#### [Brief]
Please restate, word for word, the lines below that begin at the one with "- ⌨️ My average" and end at the one with "I gotta admit, I". Leave out all other lines.

#### [Given data]
((

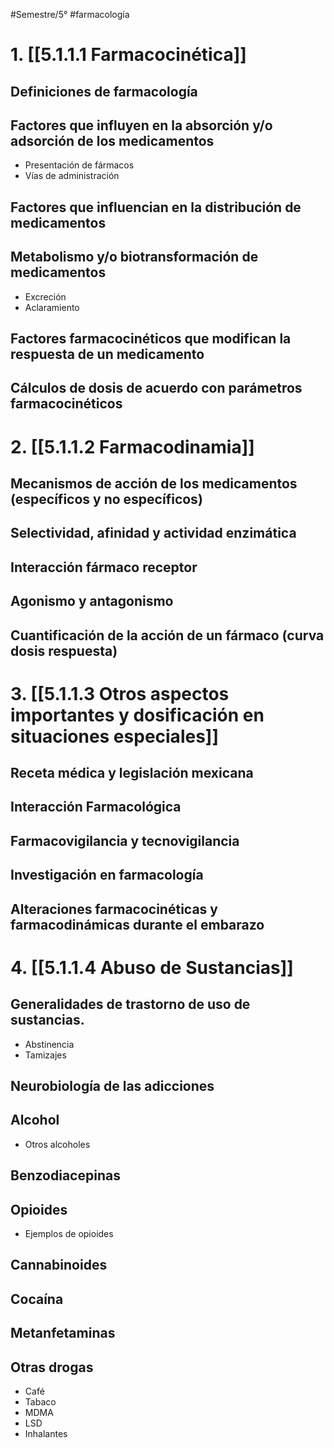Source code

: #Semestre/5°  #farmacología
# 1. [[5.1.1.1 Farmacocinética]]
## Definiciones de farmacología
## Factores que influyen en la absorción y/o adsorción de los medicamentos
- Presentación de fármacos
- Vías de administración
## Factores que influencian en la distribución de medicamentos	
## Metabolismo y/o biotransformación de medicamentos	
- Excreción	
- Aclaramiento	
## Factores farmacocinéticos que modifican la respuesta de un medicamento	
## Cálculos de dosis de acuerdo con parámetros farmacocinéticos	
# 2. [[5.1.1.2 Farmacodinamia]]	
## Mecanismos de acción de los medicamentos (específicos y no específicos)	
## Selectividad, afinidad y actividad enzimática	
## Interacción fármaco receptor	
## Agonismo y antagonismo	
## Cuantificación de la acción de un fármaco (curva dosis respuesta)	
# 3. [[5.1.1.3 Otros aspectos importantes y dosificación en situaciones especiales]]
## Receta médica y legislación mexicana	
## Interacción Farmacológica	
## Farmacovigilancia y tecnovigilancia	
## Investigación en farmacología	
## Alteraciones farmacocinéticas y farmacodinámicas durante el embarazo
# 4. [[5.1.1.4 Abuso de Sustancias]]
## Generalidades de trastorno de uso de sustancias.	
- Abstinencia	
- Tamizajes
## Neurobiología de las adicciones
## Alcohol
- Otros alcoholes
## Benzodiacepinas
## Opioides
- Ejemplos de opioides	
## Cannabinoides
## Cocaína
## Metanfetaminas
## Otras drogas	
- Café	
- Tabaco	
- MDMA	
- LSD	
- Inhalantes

))
((

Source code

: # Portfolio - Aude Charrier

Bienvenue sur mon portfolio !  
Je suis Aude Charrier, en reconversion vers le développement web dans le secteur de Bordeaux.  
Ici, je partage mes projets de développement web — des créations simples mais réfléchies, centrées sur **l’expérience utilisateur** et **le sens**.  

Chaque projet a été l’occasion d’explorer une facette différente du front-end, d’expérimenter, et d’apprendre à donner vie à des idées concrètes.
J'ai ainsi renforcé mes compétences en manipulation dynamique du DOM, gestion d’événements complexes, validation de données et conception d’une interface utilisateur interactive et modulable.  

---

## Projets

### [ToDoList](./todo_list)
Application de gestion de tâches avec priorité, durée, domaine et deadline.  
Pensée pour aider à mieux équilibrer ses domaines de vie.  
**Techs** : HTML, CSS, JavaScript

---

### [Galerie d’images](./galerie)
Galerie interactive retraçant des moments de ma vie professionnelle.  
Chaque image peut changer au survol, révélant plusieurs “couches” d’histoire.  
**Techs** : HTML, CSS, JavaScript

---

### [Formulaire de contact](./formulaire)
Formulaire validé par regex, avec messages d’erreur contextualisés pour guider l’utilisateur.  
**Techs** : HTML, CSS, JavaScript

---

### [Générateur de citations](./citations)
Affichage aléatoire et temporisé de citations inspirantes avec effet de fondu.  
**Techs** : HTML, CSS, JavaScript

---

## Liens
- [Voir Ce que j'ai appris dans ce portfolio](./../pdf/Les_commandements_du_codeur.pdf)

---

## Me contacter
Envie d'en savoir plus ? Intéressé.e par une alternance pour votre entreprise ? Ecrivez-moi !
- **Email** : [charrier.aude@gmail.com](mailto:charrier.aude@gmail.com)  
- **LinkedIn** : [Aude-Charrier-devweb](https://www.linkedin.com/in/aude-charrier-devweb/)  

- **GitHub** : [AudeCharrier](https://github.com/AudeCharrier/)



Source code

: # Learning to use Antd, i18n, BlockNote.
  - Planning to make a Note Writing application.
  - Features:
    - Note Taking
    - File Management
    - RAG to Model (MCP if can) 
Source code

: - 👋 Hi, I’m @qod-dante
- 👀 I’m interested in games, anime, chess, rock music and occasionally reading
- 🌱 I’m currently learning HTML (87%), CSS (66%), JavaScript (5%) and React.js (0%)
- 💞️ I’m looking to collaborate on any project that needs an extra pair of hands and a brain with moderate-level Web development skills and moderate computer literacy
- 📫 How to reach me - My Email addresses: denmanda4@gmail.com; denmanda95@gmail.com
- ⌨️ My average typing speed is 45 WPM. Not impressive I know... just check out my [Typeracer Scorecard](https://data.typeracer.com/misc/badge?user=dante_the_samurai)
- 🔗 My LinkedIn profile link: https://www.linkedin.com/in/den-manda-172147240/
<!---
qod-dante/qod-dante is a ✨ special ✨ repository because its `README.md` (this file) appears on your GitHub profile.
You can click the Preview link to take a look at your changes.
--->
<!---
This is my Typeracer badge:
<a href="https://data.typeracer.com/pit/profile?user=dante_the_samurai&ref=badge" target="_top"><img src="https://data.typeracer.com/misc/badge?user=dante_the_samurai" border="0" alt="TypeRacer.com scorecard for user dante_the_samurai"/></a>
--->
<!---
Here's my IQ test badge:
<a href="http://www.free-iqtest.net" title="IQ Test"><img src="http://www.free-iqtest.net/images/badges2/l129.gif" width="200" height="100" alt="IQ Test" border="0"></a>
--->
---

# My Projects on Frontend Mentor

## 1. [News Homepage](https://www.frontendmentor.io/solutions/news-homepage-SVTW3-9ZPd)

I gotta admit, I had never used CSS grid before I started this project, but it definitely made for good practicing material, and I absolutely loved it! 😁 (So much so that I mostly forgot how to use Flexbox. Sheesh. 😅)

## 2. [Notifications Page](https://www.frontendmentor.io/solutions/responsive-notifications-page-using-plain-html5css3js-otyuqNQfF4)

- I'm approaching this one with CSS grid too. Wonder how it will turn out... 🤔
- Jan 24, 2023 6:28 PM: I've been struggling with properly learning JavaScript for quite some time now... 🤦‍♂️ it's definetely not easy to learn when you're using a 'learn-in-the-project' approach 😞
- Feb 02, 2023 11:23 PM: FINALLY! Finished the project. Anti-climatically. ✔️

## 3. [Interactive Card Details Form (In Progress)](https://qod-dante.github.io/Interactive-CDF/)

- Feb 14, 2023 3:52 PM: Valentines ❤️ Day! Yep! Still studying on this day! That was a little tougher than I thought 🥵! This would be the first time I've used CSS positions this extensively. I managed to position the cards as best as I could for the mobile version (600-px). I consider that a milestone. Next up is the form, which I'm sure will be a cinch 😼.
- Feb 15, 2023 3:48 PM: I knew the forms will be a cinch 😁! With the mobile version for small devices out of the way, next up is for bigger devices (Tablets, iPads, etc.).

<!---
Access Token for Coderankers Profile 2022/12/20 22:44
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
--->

))

#### [Response to the task]
- ⌨️ My average typing speed is 45 WPM. Not impressive I know... just check out my [Typeracer Scorecard](https://data.typeracer.com/misc/badge?user=dante_the_samurai)
- 🔗 My LinkedIn profile link: https://www.linkedin.com/in/den-manda-172147240/
<!---
qod-dante/qod-dante is a ✨ special ✨ repository because its `README.md` (this file) appears on your GitHub profile.
You can click the Preview link to take a look at your changes.
--->
<!---
This is my Typeracer badge:
<a href="https://data.typeracer.com/pit/profile?user=dante_the_samurai&ref=badge" target="_top"><img src="https://data.typeracer.com/misc/badge?user=dante_the_samurai" border="0" alt="TypeRacer.com scorecard for user dante_the_samurai"/></a>
--->
<!---
Here's my IQ test badge:
<a href="http://www.free-iqtest.net" title="IQ Test"><img src="http://www.free-iqtest.net/images/badges2/l129.gif" width="200" height="100" alt="IQ Test" border="0"></a>
--->
---

# My Projects on Frontend Mentor

## 1. [News Homepage](https://www.frontendmentor.io/solutions/news-homepage-SVTW3-9ZPd)

I gotta admit, I had never used CSS grid before I started this project, but it definitely made for good practicing material, and I absolutely loved it! 😁 (So much so that I mostly forgot how to use Flexbox. Sheesh. 😅)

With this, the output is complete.